# How much do you pay for your oil change on the Diesel?



## Memphis (Jun 4, 2011)

My dealer is saying that it is going to be close to 200 an oil change....


----------



## Jim Frye (Mar 16, 2011)

Memphis said:


> My dealer is saying that it is going to be close to 200 an oil change....


And did this dealer itemize why it would cost $200 and is this a normal oil change or one with more items required?


----------



## money_man (Feb 25, 2014)

That would be insane


----------



## Merc6 (Jun 8, 2013)

What services are being preformed? $100 is what a 6.2L Mobil 1 oil change + 4 tire rotation cost on a 2010 Escalade.


----------



## NCHEVYHEVN (Aug 5, 2012)

Merc6 said:


> What services are being preformed? $100 is what a 6.2L Mobil 1 oil change + 4 tire rotation cost on a 2010 Escalade.

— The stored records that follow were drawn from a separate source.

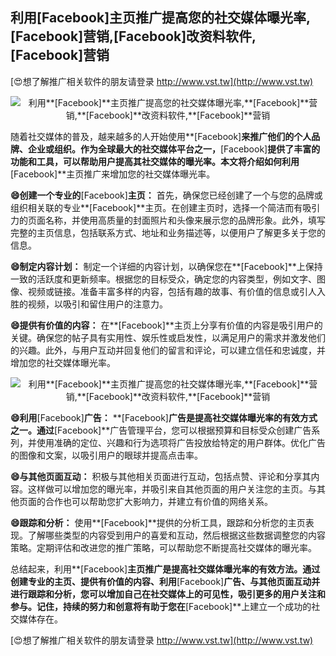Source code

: ## **利用**[Facebook]**主页推广提高您的社交媒体曝光率,**[Facebook]**营销,**[Facebook]**改资料软件,**[Facebook]**营销**

[😍想了解推广相关软件的朋友请登录 http://www.vst.tw](http://www.vst.tw)

 <center><img src="https://vst.tw/MP4/tuiguang/png/4.png" alt="利用**[Facebook]**主页推广提高您的社交媒体曝光率,**[Facebook]**营销,**[Facebook]**改资料软件,**[Facebook]**营销"></center>

随着社交媒体的普及，越来越多的人开始使用**[Facebook]**来推广他们的个人品牌、企业或组织。作为全球最大的社交媒体平台之一，**[Facebook]**提供了丰富的功能和工具，可以帮助用户提高其社交媒体的曝光率。本文将介绍如何利用**[Facebook]**主页推广来增加您的社交媒体曝光率。

**😄创建一个专业的**[Facebook]**主页：**
首先，确保您已经创建了一个与您的品牌或组织相关联的专业**[Facebook]**主页。在创建主页时，选择一个简洁而有吸引力的页面名称，并使用高质量的封面照片和头像来展示您的品牌形象。此外，填写完整的主页信息，包括联系方式、地址和业务描述等，以便用户了解更多关于您的信息。

**😄制定内容计划：**
制定一个详细的内容计划，以确保您在**[Facebook]**上保持一致的活跃度和更新频率。根据您的目标受众，确定您的内容类型，例如文字、图像、视频或链接。准备丰富多样的内容，包括有趣的故事、有价值的信息或引人入胜的视频，以吸引和留住用户的注意力。

**😄提供有价值的内容：**
在**[Facebook]**主页上分享有价值的内容是吸引用户的关键。确保您的帖子具有实用性、娱乐性或启发性，以满足用户的需求并激发他们的兴趣。此外，与用户互动并回复他们的留言和评论，可以建立信任和忠诚度，并增加您的社交媒体曝光率。

 <center><img src="https://vst.tw/MP4/tuiguang/png/1.png" alt="利用**[Facebook]**主页推广提高您的社交媒体曝光率,**[Facebook]**营销,**[Facebook]**改资料软件,**[Facebook]**营销"></center>

**😄利用**[Facebook]**广告：**
**[Facebook]**广告是提高社交媒体曝光率的有效方式之一。通过**[Facebook]**广告管理平台，您可以根据预算和目标受众创建广告系列，并使用准确的定位、兴趣和行为选项将广告投放给特定的用户群体。优化广告的图像和文案，以吸引用户的眼球并提高点击率。

**😄与其他页面互动：**
积极与其他相关页面进行互动，包括点赞、评论和分享其内容。这样做可以增加您的曝光率，并吸引来自其他页面的用户关注您的主页。与其他页面的合作也可以帮助您扩大影响力，并建立有价值的网络关系。

**😄跟踪和分析：**
使用**[Facebook]**提供的分析工具，跟踪和分析您的主页表现。了解哪些类型的内容受到用户的喜爱和互动，然后根据这些数据调整您的内容策略。定期评估和改进您的推广策略，可以帮助您不断提高社交媒体的曝光率。

总结起来，利用**[Facebook]**主页推广是提高社交媒体曝光率的有效方法。通过创建专业的主页、提供有价值的内容、利用**[Facebook]**广告、与其他页面互动并进行跟踪和分析，您可以增加自己在社交媒体上的可见性，吸引更多的用户关注和参与。记住，持续的努力和创意将有助于您在**[Facebook]**上建立一个成功的社交媒体存在。

[😍想了解推广相关软件的朋友请登录 http://www.vst.tw](http://www.vst.tw)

The dealer I used to work at only charged 59.95 for all of that lol


----------



## Merc6 (Jun 8, 2013)

NCHEVYHEVN said:


> The dealer I used to work at only charged 59.95 for all of that lol


Dealership is Cadillac and Bentley located across from the Porsche dealership. Newer ones have the free service for 4 years or 50K miles.


----------



## Snappa (Mar 31, 2013)

Currently at the dealer getting mine some. $9 plus some tax with $30 gift certificate sent in the mail.  normally $39.99


----------



## CHEVYCRUZE RS (Mar 29, 2011)

$200 !!???? what lol, that is ridiculous. I pay $60 for synthetic oil and that's normal around here for oil


----------



## boraz (Aug 29, 2013)

so many gassers in here


----------



## diesel (Jun 8, 2013)

It's funny how the word "Diesel" is in the title and the gassers still post here lol. Anyway, $200 is absurd. The dealers get paid a flat $75 from GM for the free service which includes, oil, filter, tire rotation and DEF. It would be reasonable to assume they would be willing to charge that price (or slightly more) for out of pocket cost. I do my own oil changes with a good Dexos2 oil and the oil alone costs me close to $50.


----------



## NCHEVYHEVN (Aug 5, 2012)

Merc6 said:


> Dealership is Cadillac and Bentley located across from the Porsche dealership. Newer ones have the free service for 4 years or 50K miles.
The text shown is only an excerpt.